NEW YORK (GenomeWeb) – The Ontario Institute for Cancer Research has joined the Open Cloud Consortium (OCC), a non-profit that provides cloud infrastructure to support science communities, and the partners plan to create a cancer genomics resource.
The partners said that they plan to create the Cancer Genome Collaboratory, which will enable researchers authorized by the National Institutes of Health and the International Cancer Genome Consortium to analyze cancer genomics data sets securely and in compliance with regulations. The collaboratory will build upon the current Bionimbus Protected Data Cloud, which provides access to data sets from The Cancer Genome Atlas.
Under the multi-year agreement, OICR also will work with the OCC's Open Science Data Cloud Working Group and the Biomedical Commons Cloud (BCC) Working Group to build systems for cancer genomics analysis and data sharing.
The BCC group will take knowledge gained from the Bionimbus program and apply it in a larger open-source infrastructure for medical and healthcare data from multiple research organizations, OCC said.
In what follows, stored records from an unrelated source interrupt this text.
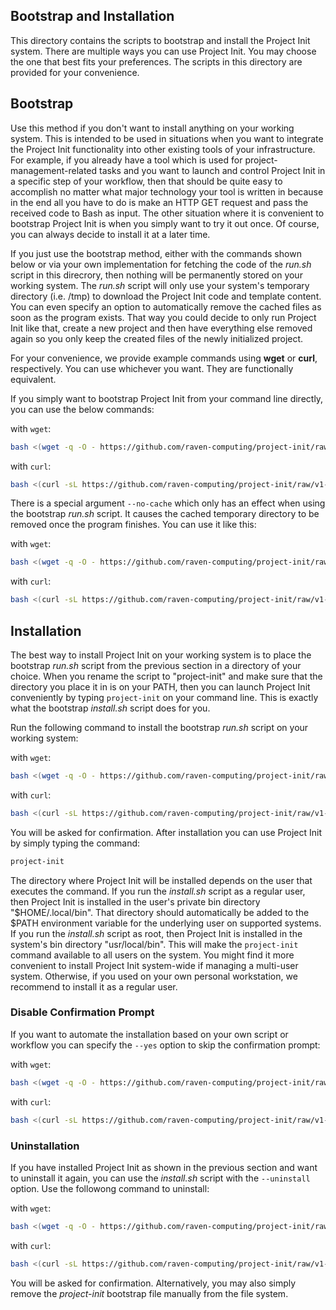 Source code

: ## Bootstrap and Installation

This directory contains the scripts to bootstrap and install the Project Init system. There are multiple ways you can use Project Init. You may choose the one that best fits your preferences. The scripts in this directory are provided for your convenience.

## Bootstrap

Use this method if you don't want to install anything on your working system. This is intended to be used in situations when you want to integrate the Project Init functionality into other existing tools of your infrastructure. For example, if you already have a tool which is used for project-management-related tasks and you want to launch and control Project Init in a specific step of your workflow, then that should be quite easy to accomplish no matter what major technology your tool is written in because in the end all you have to do is make an HTTP GET request and pass the received code to Bash as input. The other situation where it is convenient to bootstrap Project Init is when you simply want to try it out once. Of course, you can always decide to install it at a later time.

If you just use the bootstrap method, either with the commands shown below or via your own implementation for fetching the code of the *run.sh* script in this direcrory, then nothing will be permanently stored on your working system. The *run.sh* script will only use your system's temporary directory (i.e. /tmp) to download the Project Init code and template content. You can even specify an option to automatically remove the cached files as soon as the program exists. That way you could decide to only run Project Init like that, create a new project and then have everything else removed again so you only keep the created files of the newly initialized project.


For your convenience, we provide example commands using **wget** or **curl**, respectively. You can use whichever you want. They are functionally equivalent.

If you simply want to bootstrap Project Init from your command line directly, you can use the below commands:

with ```wget```:
```bash
bash <(wget -q -O - https://github.com/raven-computing/project-init/raw/v1-latest/bootstrap/run.sh)
```

with ```curl```:
```bash
bash <(curl -sL https://github.com/raven-computing/project-init/raw/v1-latest/bootstrap/run.sh)
```

There is a special argument ```--no-cache``` which only has an effect when using the bootstrap *run.sh* script. It causes the cached temporary directory to be removed once the program finishes. You can use it like this:

with ```wget```:
```bash
bash <(wget -q -O - https://github.com/raven-computing/project-init/raw/v1-latest/bootstrap/run.sh) --no-cache
```

with ```curl```:
```bash
bash <(curl -sL https://github.com/raven-computing/project-init/raw/v1-latest/bootstrap/run.sh) --no-cache
```


## Installation

The best way to install Project Init on your working system is to place the bootstrap *run.sh* script from the previous section in a directory of your choice. When you rename the script to "project-init" and make sure that the directory you place it in is on your PATH, then you can launch Project Init conveniently by typing ```project-init``` on your command line. This is exactly what the bootstrap *install.sh* script does for you.

Run the following command to install the bootstrap *run.sh* script on your working system:

with ```wget```:
```bash
bash <(wget -q -O - https://github.com/raven-computing/project-init/raw/v1-latest/bootstrap/install.sh)
```

with ```curl```:
```bash
bash <(curl -sL https://github.com/raven-computing/project-init/raw/v1-latest/bootstrap/install.sh)
```

You will be asked for confirmation. After installation you can use Project Init by simply typing the command:

```bash
project-init
```

The directory where Project Init will be installed depends on the user that executes the command. If you run the *install.sh* script as a regular user, then Project Init is installed in the user's private bin directory "$HOME/.local/bin". That directory should automatically be added to the $PATH environment variable for the underlying user on supported systems.  
If you run the *install.sh* script as root, then Project Init is installed in the system's bin directory "usr/local/bin". This will make the ```project-init``` command available to all users on the system. You might find it more convenient to install Project Init system-wide if managing a multi-user system. Otherwise, if you used on your own personal workstation, we recommend to install it as a regular user.

### Disable Confirmation Prompt

If you want to automate the installation based on your own script or workflow you can specify the ```--yes``` option to skip the confirmation prompt:

with ```wget```:
```bash
bash <(wget -q -O - https://github.com/raven-computing/project-init/raw/v1-latest/bootstrap/install.sh) --yes
```

with ```curl```:
```bash
bash <(curl -sL https://github.com/raven-computing/project-init/raw/v1-latest/bootstrap/install.sh) --yes
```


### Uninstallation

If you have installed Project Init as shown in the previous section and want to uninstall it again, you can use the *install.sh* script with the ```--uninstall``` option. Use the followong command to uninstall:

with ```wget```:
```bash
bash <(wget -q -O - https://github.com/raven-computing/project-init/raw/v1-latest/bootstrap/install.sh) --uninstall
```

with ```curl```:
```bash
bash <(curl -sL https://github.com/raven-computing/project-init/raw/v1-latest/bootstrap/install.sh) --uninstall
```

You will be asked for confirmation. Alternatively, you may also simply remove the *project-init* bootstrap file manually from the file system.

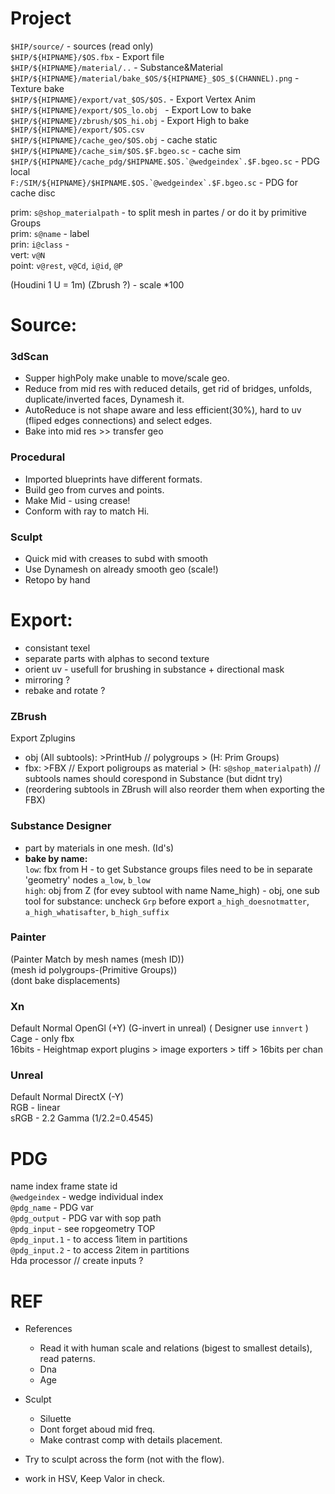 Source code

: # Project

`$HIP/source/` - sources (read only)   
`$HIP/${HIPNAME}/$OS.fbx` - Export file   
`$HIP/${HIPNAME}/material/..`  - Substance&Material   
`$HIP/${HIPNAME}/material/bake_$OS/${HIPNAME}_$OS_$(CHANNEL).png` - Texture bake      
`$HIP/${HIPNAME}/export/vat_$OS/$OS.` - Export Vertex Anim      
`$HIP/${HIPNAME}/export/$OS_lo.obj ` - Export Low to bake  
`$HIP/${HIPNAME}/zbrush/$OS_hi.obj` - Export High to bake  
`$HIP/${HIPNAME}/export/$OS.csv`   
`$HIP/${HIPNAME}/cache_geo/$OS.obj` - cache static  
`$HIP/${HIPNAME}/cache_sim/$OS.$F.bgeo.sc` - cache sim  
```$HIP/${HIPNAME}/cache_pdg/$HIPNAME.$OS.`@wedgeindex`.$F.bgeo.sc``` - PDG local  
```F:/SIM/${HIPNAME}/$HIPNAME.$OS.`@wedgeindex`.$F.bgeo.sc``` - PDG for cache disc   

prim: `s@shop_materialpath` - to split mesh in partes / or do it by primitive Groups   
prim: `s@name` - label   
prin: `i@class` -  
vert: `v@N`    
point: `v@rest`, `v@Cd`, `i@id`, `@P`   

(Houdini 1 U = 1m) (Zbrush ?) - scale *100  

# Source:  
  
### 3dScan   
- Supper highPoly make unable to move/scale geo.   
- Reduce from mid res with reduced details, get rid of bridges, unfolds, duplicate/inverted faces, Dynamesh it.   
- AutoReduce is not shape aware and less efficient(30%), hard to uv (fliped edges connections) and select edges.        
- Bake into mid res >> transfer geo    

### Procedural   
- Imported blueprints have different formats.
- Build geo from curves and points.  
- Make Mid -  using crease! 
- Conform with ray to match Hi.  

### Sculpt  
- Quick mid with creases to subd with smooth    
- Use Dynamesh on already smooth geo    (scale!)  
- Retopo by hand  

# Export:
- consistant texel   
- separate parts with alphas to second texture  
- orient uv - usefull for brushing in substance + directional mask   
- mirroring ?  
- rebake and rotate ?  

### ZBrush
Export Zplugins
- obj (All subtools): >PrintHub // polygroups > (H: Prim Groups)  
- fbx: >FBX // Export poligroups as material > (H: `s@shop_materialpath`)   // subtools names should corespond in Substance (but didnt try) 
- (reordering subtools in ZBrush will also reorder them when exporting the FBX)     

### Substance Designer  
- part by materials in one mesh. (Id's)  
- **bake by name:**    
`low`: fbx from H - to get Substance groups files need to be in separate 'geometry' nodes `a_low`, `b_low`  
`high`: obj  from Z  (for evey subtool with name Name_high) - obj, one sub tool for substance: uncheck `Grp` before export `a_high_doesnotmatter`, `a_high_whatisafter`, `b_high_suffix`    
     


### Painter
(Painter Match by mesh names (mesh ID))  
(mesh id polygroups-(Primitive Groups))   
(dont bake displacements)

### Xn
Default Normal OpenGl (+Y)   (G-invert in unreal) ( Designer use `innvert` )   
Cage - only fbx      
16bits - Heightmap export plugins > image exporters > tiff > 16bits per chan  

### Unreal
Default Normal DirectX (-Y)  
RGB - linear   
sRGB - 2.2 Gamma  (1/2.2=0.4545)   

# PDG
name index frame state id   
`@wedgeindex` - wedge individual index   
`@pdg_name` - PDG var   
`@pdg_output` - PDG var with sop path  
`@pdg_input` - see ropgeometry TOP  
`@pdg_input.1` - to access 1item in partitions  
`@pdg_input.2` - to access 2item in partitions  
Hda processor // create inputs ?   


# REF
- References   
   - Read it with human scale and relations (bigest to smallest details), read paterns.     
   - Dna   
   - Age   
- Sculpt  
   - Siluette  
   - Dont forget aboud mid freq.    
   - Make contrast comp with details placement.   

- Try to sculpt across the form (not with the flow).    
- work in HSV, Keep Valor in check.   

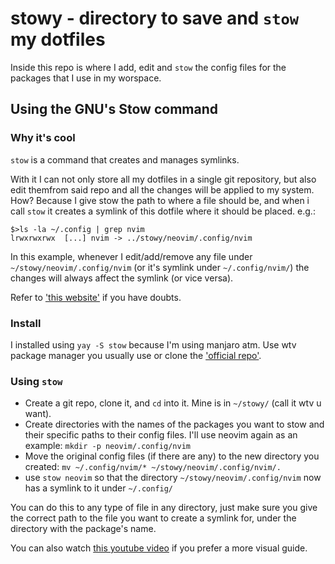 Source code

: # stowy - directory to save and `stow` my dotfiles

Inside this repo is where I add, edit and `stow` the config files for the packages that I use in my worspace.

## Using the GNU's Stow command

### Why it's cool

`stow` is a command that creates and manages symlinks.

With it I can not only store all my dotfiles in a single git repository, but also edit themfrom said repo and all the changes will be applied to my system.
How? Because I give stow the path to where a file should be, and when i call `stow` it creates a symlink of this dotfile where it should be placed. e.g.:
 ``` 
$>ls -la ~/.config | grep nvim 
lrwxrwxrwx  [...] nvim -> ../stowy/neovim/.config/nvim
```
In this example, whenever I edit/add/remove any file under `~/stowy/neovim/.config/nvim` (or it's symlink under `~/.config/nvim/`) the changes will always affect the symlink (or vice versa).

Refer to ['this website'](https://www.gnu.org/software/stow/) if you have doubts.

### Install

I installed using `yay -S stow` because I'm using manjaro atm.
Use wtv package manager you usually use or clone the ['official repo'](https://git.savannah.gnu.org/git/stow.git).

### Using `stow`

* Create a git repo, clone it, and `cd` into it. Mine is in `~/stowy/` (call it wtv u want).
* Create directories with the names of the packages you want to stow and their specific paths to their config files. I'll use neovim again as an example:
`mkdir -p neovim/.config/nvim`
* Move the original config files (if there are any) to the new directory you created:
`mv ~/.config/nvim/* ~/stowy/neovim/.config/nvim/.`
* use `stow neovim` so that the directory `~/stowy/neovim/.config/nvim` now has a symlink to it under `~/.config/`

You can do this to any type of file in any directory, just make sure you give the correct path to the file you want to create a symlink for, under the directory with the package's name.

You can also watch [this youtube video](https://www.youtube.com/watch?v=NoFiYOqnC4o) if you prefer a more visual guide.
"The [BCC] provides a medical research center a quick and easy way to get access to a secure and compliant cloud that contains a critical mass of biomedical data," OCC Director Robert Grossman said in a statement.
"Our collaboration will enable researchers from around the world to get the data, perform sophisticated analyses over it, and to extract knowledge that can be used to improve cancer diagnosis and care," added Lincoln Stein, director of OICR's Informatics and Bio-computing Program.